Prove that $f: \{0, \dots , n \} \mapsto \{0, \dots , n \}$ is surjective $\iff$ is injective

Question

Prove that $f: \{0, \dots , n \} \mapsto \{0, \dots , n \}$ is surjective $\iff$ is injective

I have written a solution to this problem but I am not sure whether it's correct and formally satisfactory.

1. injective $\Rightarrow$ surjective
   Assume that this function is not surjective. Then, there is $y \in img(f)$ such that there is no $x \in dom(f)$ such that $f(x) =y$. And so, there are $x_1, x_2 \in dom(f)$ such that $f(x_1) = f(x_2)$ But $f$ is injective - contradiction.
   

2.surjective $\Rightarrow$ injective
Assume that $f$ is not injective. Then, there are $x_1, x_2 \in dom(f)$ such that $f(x_1) = f(x_2)$ This implies that there is a $y \in img(f)$ such that there is no$x \in dom(f) $ satisfying $f(x) = y$. However,$f$ is injective. Contradiction.

What do you think of my proof, is it valid?

Answer 1

None of them is correct. In the first proof, you don't justify why there is a $y$ for which there is no $x$ such that $f(x)=y$. In the second one, you don't justify the assertion that begins with “This implies that…”.

Note that at no point you used the fact that you are working with the set $\{0,1,\ldots,n\}$.

Answer 2

In (1), if $\;y\in\text{Im}\,(f)\;$ , then by definition $\;f(x)=y\;$ for some $\;x\in X\;$ . Even overseeing this, why then would we get that there are $\;x_1,x_2\in X\;$ s.t. ...etc.?

The same can be said about (2): not clear at all how you deduce stuff.

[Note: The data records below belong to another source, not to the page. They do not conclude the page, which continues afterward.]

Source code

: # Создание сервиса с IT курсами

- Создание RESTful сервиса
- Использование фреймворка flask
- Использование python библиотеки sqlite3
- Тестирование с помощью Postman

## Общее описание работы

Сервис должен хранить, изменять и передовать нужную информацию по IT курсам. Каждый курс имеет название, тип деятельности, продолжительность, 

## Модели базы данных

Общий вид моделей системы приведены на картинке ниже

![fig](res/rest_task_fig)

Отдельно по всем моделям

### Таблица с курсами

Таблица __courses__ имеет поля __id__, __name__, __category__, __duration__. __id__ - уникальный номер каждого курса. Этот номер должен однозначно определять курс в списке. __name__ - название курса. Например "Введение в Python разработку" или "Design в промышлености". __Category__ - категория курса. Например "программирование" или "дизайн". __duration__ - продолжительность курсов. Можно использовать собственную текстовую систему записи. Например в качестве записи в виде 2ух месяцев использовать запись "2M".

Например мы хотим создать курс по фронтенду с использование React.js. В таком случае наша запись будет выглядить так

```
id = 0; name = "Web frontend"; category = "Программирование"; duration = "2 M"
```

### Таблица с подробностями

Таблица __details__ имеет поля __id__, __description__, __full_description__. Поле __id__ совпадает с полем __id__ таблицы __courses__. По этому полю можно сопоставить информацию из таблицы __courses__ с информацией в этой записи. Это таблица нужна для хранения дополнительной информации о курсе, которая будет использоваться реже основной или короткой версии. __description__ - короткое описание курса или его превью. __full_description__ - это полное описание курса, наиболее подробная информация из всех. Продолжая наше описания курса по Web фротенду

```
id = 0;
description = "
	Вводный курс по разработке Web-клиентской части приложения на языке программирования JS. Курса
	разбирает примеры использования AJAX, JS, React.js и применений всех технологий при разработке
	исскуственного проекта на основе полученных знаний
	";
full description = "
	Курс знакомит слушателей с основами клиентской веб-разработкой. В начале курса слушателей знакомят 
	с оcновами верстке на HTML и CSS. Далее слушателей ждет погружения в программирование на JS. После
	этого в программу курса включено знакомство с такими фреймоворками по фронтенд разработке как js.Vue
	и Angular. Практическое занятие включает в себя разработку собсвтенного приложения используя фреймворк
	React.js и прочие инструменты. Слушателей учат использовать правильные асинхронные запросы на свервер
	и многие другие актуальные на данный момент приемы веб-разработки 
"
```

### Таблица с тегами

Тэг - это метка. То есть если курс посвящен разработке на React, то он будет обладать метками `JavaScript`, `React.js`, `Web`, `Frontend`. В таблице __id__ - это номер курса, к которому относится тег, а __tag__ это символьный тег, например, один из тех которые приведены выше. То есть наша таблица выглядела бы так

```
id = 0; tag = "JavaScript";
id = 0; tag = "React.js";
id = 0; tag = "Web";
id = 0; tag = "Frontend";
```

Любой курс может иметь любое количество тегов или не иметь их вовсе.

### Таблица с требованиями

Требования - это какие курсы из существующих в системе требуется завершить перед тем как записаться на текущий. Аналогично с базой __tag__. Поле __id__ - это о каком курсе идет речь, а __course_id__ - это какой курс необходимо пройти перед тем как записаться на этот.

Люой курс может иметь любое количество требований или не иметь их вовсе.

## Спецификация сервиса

Here are a few ideas: Suppose $\;f:\{0,1,...,n\}\to\{0,1,...,n\}\;$ is injective . This means $\;\left|\{0,1,...,n\}\right|=;\left|\{f(0),f(1),...,f(n)\}\right|\;$ (why?), and thus every element $\;y\in\{0,1,...,n\}\;$ must be accounted for, which means that for any $\;y\in\{0,1,...,n\}\;$ there exists $\;x\in\{0,1,...,n\}\;$ s.t. $\;f(x)=y\;$ .

Now try to do by yourself the other direction.